# Prepare DraCor-RDF data for Research Space

Notebook to get RDF data from a local DraCor instance (using docker); data is parsed, validated and stored locally to be then ingested into a Research Space instance.

In [1]:
import requests
import json

In [2]:
#Generic function to handle DraCor-API requests (see intro-notebook)
#corpusname:str -> []
def get(**kwargs):
    #corpusname=corpusname
    #playname=playname
    #apibase="https://dracor.org/api/"
    #method=method
    #parse_json: True
    
    #could set different apibase, e.g. https://staging.dracor.org/api/ [not recommended, pls use the production server]
    if "apibase" in kwargs:
        if kwargs["apibase"].endswith("/"):
            apibase = kwargs["apibase"]
        else:
            apibase = kwargs["apibase"] + "/"
    else:
        #use default
        apibase = "https://dracor.org/api/"
    if "corpusname" in kwargs and "playname" in kwargs:
        # used for /api/corpora/{corpusname}/play/{playname}/
        if "method" in kwargs:
            request_url = apibase + "corpora/" + kwargs["corpusname"] + "/play/" + kwargs["playname"] + "/" + kwargs["method"]
        else:
            request_url = apibase + "corpora/" + kwargs["corpusname"] + "/play/" + kwargs["playname"]
    elif "corpusname" in kwargs and not "playname" in kwargs:
        if "method" in kwargs:
            request_url = apibase + "corpora/" + kwargs["corpusname"] + "/" + kwargs["method"]
        else:
            request_url = apibase + "corpora/" + kwargs["corpusname"] 
    elif "method" in kwargs and not "corpusname" in kwargs and not "playname" in kwargs:
            request_url = apibase + kwargs["method"]
    else: 
        #nothing set
        request = request_url = apibase + "info"
    
    #debug
    #print(request_url)
    
    #send the response
    r = requests.get(request_url)
    if r.status_code == 200:
        #success!
        if "parse_json" in kwargs:
            if kwargs["parse_json"] == True:
                json_data = json.loads(r.text)
                return json_data
            else:
                return r.text
        else:
            return r.text
    else:
        raise Exception("Request was not successful.
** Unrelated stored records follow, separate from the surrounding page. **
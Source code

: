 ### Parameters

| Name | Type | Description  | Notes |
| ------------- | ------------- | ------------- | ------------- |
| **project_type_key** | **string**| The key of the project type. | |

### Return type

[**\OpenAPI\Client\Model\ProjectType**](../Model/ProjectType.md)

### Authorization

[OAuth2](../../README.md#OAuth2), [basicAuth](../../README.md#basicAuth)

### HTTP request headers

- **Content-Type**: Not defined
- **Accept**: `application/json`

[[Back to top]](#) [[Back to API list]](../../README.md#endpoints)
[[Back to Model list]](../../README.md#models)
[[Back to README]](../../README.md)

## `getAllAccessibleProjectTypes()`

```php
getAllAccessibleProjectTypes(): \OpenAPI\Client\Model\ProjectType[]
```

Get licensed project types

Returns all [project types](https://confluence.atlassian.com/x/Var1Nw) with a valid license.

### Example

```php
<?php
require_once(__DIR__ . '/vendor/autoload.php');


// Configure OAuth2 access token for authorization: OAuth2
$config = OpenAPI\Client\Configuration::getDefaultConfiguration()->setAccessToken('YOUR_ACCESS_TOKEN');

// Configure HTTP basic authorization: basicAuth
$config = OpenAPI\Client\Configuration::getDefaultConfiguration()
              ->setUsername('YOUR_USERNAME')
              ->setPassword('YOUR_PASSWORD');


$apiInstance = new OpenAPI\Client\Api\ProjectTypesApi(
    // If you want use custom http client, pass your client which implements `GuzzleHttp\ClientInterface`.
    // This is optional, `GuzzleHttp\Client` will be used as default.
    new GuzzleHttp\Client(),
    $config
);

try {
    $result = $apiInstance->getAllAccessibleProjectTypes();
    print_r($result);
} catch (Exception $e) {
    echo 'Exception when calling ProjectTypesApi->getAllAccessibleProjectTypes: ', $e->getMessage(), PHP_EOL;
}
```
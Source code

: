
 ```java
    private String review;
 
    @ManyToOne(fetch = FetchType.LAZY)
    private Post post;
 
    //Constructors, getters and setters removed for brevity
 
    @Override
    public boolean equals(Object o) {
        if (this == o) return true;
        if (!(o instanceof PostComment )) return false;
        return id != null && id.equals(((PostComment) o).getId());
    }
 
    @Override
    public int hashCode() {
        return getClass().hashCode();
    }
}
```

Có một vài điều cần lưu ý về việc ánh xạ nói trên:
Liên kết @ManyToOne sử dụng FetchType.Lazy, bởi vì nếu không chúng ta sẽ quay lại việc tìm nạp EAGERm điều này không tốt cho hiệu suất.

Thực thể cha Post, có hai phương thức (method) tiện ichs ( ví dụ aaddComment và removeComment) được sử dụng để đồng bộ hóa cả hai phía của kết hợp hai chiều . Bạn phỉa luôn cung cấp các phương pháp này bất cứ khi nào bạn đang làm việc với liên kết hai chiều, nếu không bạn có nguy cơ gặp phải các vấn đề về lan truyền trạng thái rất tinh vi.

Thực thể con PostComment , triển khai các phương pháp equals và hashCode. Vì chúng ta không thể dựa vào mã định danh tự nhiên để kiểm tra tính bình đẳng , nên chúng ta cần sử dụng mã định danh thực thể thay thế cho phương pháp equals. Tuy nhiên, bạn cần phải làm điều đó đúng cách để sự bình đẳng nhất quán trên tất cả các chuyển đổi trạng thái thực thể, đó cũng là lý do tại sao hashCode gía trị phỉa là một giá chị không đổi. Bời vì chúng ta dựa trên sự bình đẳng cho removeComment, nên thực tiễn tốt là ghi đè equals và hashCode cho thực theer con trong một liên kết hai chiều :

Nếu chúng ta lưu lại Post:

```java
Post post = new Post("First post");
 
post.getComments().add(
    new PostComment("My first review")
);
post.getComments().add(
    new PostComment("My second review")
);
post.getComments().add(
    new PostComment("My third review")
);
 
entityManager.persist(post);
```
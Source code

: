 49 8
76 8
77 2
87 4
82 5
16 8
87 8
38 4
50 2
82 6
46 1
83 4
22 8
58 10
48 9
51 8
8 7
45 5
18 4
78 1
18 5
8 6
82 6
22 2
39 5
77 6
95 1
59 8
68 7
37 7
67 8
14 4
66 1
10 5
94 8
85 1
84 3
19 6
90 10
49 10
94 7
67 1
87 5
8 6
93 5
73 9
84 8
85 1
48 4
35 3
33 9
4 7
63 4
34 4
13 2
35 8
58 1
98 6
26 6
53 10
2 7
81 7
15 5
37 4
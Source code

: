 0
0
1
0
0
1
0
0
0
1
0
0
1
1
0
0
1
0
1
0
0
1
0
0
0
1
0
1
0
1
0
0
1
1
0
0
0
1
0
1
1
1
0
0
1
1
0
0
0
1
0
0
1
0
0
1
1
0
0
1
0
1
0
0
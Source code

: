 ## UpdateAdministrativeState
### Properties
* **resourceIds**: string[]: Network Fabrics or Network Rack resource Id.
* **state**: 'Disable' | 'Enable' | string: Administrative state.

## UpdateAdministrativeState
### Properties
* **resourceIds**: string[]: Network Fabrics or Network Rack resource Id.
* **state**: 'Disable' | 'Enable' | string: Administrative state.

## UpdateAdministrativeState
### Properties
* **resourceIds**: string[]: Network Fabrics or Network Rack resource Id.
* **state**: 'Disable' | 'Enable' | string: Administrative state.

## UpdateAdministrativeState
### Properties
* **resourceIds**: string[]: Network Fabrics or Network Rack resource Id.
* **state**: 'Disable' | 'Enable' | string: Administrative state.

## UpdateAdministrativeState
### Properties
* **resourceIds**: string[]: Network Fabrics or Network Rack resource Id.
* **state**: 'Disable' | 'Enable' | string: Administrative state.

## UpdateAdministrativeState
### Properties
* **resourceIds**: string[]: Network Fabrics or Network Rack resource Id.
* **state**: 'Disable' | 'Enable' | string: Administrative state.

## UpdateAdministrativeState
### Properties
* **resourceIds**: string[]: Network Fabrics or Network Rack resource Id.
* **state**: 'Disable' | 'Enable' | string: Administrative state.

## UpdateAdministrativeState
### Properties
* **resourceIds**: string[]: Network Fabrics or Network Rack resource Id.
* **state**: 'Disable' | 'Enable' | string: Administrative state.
Server returned status code: "  + str(r.status_code))

In [3]:
#test with local running DraCor instance
get(method="info", parse_json=True, apibase="http://localhost:8080/exist/restxq/")

{'existdb': '5.3.0',
 'name': 'DraCor API',
 'status': 'beta',
 'version': '0.82.1-11-g284c880'}

Normally, RDf data is generated upon ingest and when calling the designated download endpoint, the pre-generated RDF is returned. I Implemented a new experimental local endpoint to the instance used for this notebook, that will generate the rdf-data on the fly when called.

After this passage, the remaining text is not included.